• _Exercise brief_
Each line from the one containing "2. **CI/CD Pipeline**: Tests" through the end of the data below is to be output verbatim, with no lines added or left out.

• _Data extracted from a collection_
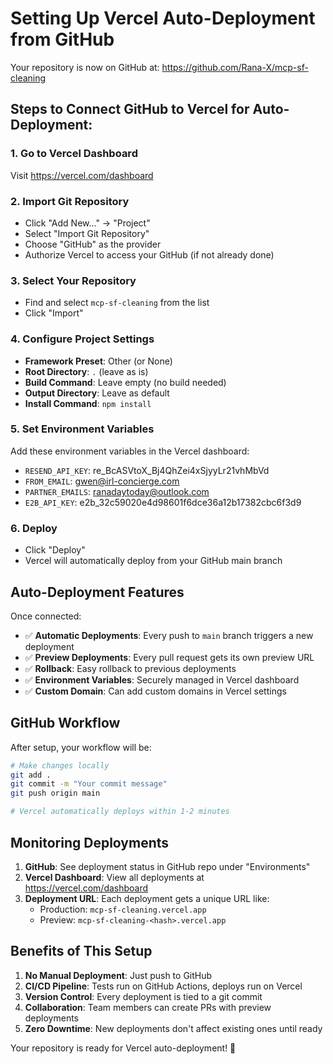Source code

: # Setting Up Vercel Auto-Deployment from GitHub

Your repository is now on GitHub at: https://github.com/Rana-X/mcp-sf-cleaning

## Steps to Connect GitHub to Vercel for Auto-Deployment:

### 1. Go to Vercel Dashboard
Visit https://vercel.com/dashboard

### 2. Import Git Repository
- Click "Add New..." → "Project"
- Select "Import Git Repository"
- Choose "GitHub" as the provider
- Authorize Vercel to access your GitHub (if not already done)

### 3. Select Your Repository
- Find and select `mcp-sf-cleaning` from the list
- Click "Import"

### 4. Configure Project Settings
- **Framework Preset**: Other (or None)
- **Root Directory**: `.` (leave as is)
- **Build Command**: Leave empty (no build needed)
- **Output Directory**: Leave as default
- **Install Command**: `npm install`

### 5. Set Environment Variables
Add these environment variables in the Vercel dashboard:
- `RESEND_API_KEY`: re_BcASVtoX_Bj4QhZei4xSjyyLr21vhMbVd
- `FROM_EMAIL`: gwen@irl-concierge.com
- `PARTNER_EMAILS`: ranadaytoday@outlook.com
- `E2B_API_KEY`: e2b_32c59020e4d98601f6dce36a12b17382cbc6f3d9

### 6. Deploy
- Click "Deploy"
- Vercel will automatically deploy from your GitHub main branch

## Auto-Deployment Features

Once connected:
- ✅ **Automatic Deployments**: Every push to `main` branch triggers a new deployment
- ✅ **Preview Deployments**: Every pull request gets its own preview URL
- ✅ **Rollback**: Easy rollback to previous deployments
- ✅ **Environment Variables**: Securely managed in Vercel dashboard
- ✅ **Custom Domain**: Can add custom domains in Vercel settings

## GitHub Workflow

After setup, your workflow will be:
```bash
# Make changes locally
git add .
git commit -m "Your commit message"
git push origin main

# Vercel automatically deploys within 1-2 minutes
```

## Monitoring Deployments

1. **GitHub**: See deployment status in GitHub repo under "Environments"
2. **Vercel Dashboard**: View all deployments at https://vercel.com/dashboard
3. **Deployment URL**: Each deployment gets a unique URL like:
   - Production: `mcp-sf-cleaning.vercel.app`
   - Preview: `mcp-sf-cleaning-<hash>.vercel.app`

## Benefits of This Setup

1. **No Manual Deployment**: Just push to GitHub
2. **CI/CD Pipeline**: Tests run on GitHub Actions, deploys run on Vercel
3. **Version Control**: Every deployment is tied to a git commit
4. **Collaboration**: Team members can create PRs with preview deployments
5. **Zero Downtime**: New deployments don't affect existing ones until ready

Your repository is ready for Vercel auto-deployment! 🚀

• _Expected output_
2. **CI/CD Pipeline**: Tests run on GitHub Actions, deploys run on Vercel
3. **Version Control**: Every deployment is tied to a git commit
4. **Collaboration**: Team members can create PRs with preview deployments
5. **Zero Downtime**: New deployments don't affect existing ones until ready

Your repository is ready for Vercel auto-deployment! 🚀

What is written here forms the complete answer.